## DATA RECORDS
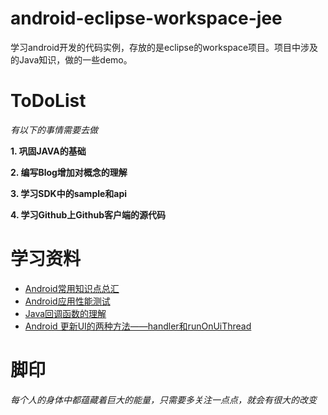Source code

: android-eclipse-workspace-jee
=============================

学习android开发的代码实例，存放的是eclipse的workspace项目。项目中涉及的Java知识，做的一些demo。

ToDoList
===
*有以下的事情需要去做*

**1. 巩固JAVA的基础**

**2. 编写Blog增加对概念的理解**

**3. 学习SDK中的sample和api**

**4. 学习Github上Github客户端的源代码**

学习资料
===

* [Android常用知识点总汇](http://blog.csdn.net/wirelessqa/article/details/8218290)
* [Android应用性能测试](http://blog.csdn.net/wirelessqa/article/details/29187517)
* [Java回调函数的理解](http://blog.csdn.net/wirelessqa/article/details/8150198)
* [Android 更新UI的两种方法——handler和runOnUiThread](http://www.2cto.com/kf/201302/190591.html)

脚印
===

*每个人的身体中都蕴藏着巨大的能量，只需要多关注一点点，就会有很大的改变*


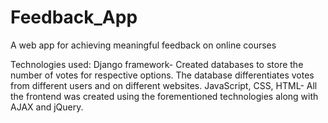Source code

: # Feedback_App
A web app for achieving meaningful feedback on online courses 

Technologies used:
Django framework- Created databases to store the number of votes for respective options.
                  The database differentiates votes from different users and on different websites.
JavaScript, CSS, HTML- All the frontend was created using the forementioned technologies along with AJAX and jQuery.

## AIM OF THE TASK
Copy out all lines above that include the string "votes".

## TASK OUTPUT
Django framework- Created databases to store the number of votes for respective options.
                  The database differentiates votes from different users and on different websites.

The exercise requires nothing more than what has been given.